Author Andrea Levy has said she is "thrilled" at winning the 2004 Orange Prize for Fiction.
Levy won the prize for her novel Small Island
Levy, from north London, won the £30,000 award, which recognises women writers, for her novel Small Island.
"I was shocked - I didn't think this would happen," she told BBC News Online. "It was a fantastic shortlist with fantastic authors."
Other nominees included Gillian Slovo, Margaret Atwood, Rose Tremain and Shirley Hazzard.
Small Island, Levy's fourth novel, focuses on a Jamaican couple who arrive in Britain to begin a new life after World War II.
The book is based on the experiences of Levy's own parents, who were among the migrants who came to Britain on the Windrush in 1948.
"It's very much part of my personal history," Levy said, "so I very much wanted to go back and have a look at what immigration means, not only for the people that come but for the people who are here."
Levy admitted she had been "overwhelmed" to be on the shortlist.
"When I was told I was on the shortlist I was obviously really pleased," she said, "and now with this, I'm absolutely convinced I'm dreaming."

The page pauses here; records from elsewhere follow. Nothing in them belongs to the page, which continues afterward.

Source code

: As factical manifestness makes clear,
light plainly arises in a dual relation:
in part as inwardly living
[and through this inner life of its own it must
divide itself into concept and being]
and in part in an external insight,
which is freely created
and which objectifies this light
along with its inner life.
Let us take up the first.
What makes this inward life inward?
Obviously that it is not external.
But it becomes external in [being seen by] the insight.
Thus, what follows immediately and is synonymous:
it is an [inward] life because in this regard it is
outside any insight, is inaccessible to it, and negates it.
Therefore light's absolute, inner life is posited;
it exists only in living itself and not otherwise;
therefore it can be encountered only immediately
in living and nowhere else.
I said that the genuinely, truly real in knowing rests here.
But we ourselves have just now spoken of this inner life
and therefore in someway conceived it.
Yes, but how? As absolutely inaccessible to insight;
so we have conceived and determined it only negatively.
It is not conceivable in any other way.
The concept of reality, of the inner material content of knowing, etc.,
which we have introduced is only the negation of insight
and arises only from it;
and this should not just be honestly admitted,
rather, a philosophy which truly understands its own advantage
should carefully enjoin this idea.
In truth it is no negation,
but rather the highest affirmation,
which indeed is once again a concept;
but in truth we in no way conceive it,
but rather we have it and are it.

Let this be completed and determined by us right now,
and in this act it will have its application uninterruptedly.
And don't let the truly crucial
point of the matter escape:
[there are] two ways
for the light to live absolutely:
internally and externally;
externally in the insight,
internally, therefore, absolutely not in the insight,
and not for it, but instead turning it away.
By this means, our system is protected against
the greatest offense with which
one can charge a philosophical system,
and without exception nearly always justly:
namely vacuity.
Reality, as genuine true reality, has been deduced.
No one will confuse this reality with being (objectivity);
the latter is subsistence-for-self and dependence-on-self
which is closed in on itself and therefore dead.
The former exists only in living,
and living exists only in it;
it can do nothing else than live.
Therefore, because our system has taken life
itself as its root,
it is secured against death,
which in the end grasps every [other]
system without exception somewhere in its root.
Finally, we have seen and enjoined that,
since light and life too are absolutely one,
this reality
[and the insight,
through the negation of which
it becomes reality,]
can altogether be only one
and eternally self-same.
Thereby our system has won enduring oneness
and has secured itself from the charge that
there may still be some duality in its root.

She added that there was a real need for the prize, which was first awarded in 1996 and has in the past been won by such authors as Helen Dunmore and Carol Shields.
"It's doing its job," Levy said, "It's really bringing women's fiction out to a wider public, and without it we'd feel the loss."
- Oryx and Crake
- The Great Fire
- Small Island
Chimamanda Ngozi Adichie
- Purple Hibiscus
- Ice Road
- The Colour
The 20-strong shortlist was whittled down to the final six by a panel of judges, including comedian and broadcaster Sandi Toksvig and author Minette Walters.
"It was a tremendously strong shortlist this year. What was particularly interesting was that many of the books were historical this year," Orange Prize founder Kate Mosse told BBC Radio 4's Today programme.
"I think that's something to do with idea that we have finished a big century and now we are starting a new century and there is the opportunity to look back and see things, not as they happened contemporaneously, but in the context of the broader picture."
Suzie Doore, fiction buyer for Waterstone's, praised the judges' decision.
"Andrea Levy is a wonderful writer who really deserves a huge readership," she said.
"This prize is fantastic news for her as it will bring her work to the attention of a lot more readers."
Last year's winner was US author Valerie Martin, who won for her Gothic American thriller Property, set in slavery days Louisiana.
After her win the sales of her book climbed to more than 1,500 copies a month for six months - with 2,500 a month before Christmas.
Margaret Atwood was on the shortlist
The 2002 winner, Bel Canto by Anne Patchett, saw an even bigger increase, with sales of around 3,000 a month after her win and a peak of 6,000 a month during the pre-Christmas period.
The sales figures, however, cannot compete with the Booker prize, which was last year won by DBC Pierre's Vernon God Little.
The book saw its sales increase to more than 12,000 copies a month after its author won.
The previous year's winner, Yann Martel, saw sales of his novel The Life of Pi soar to over 30,000 a month.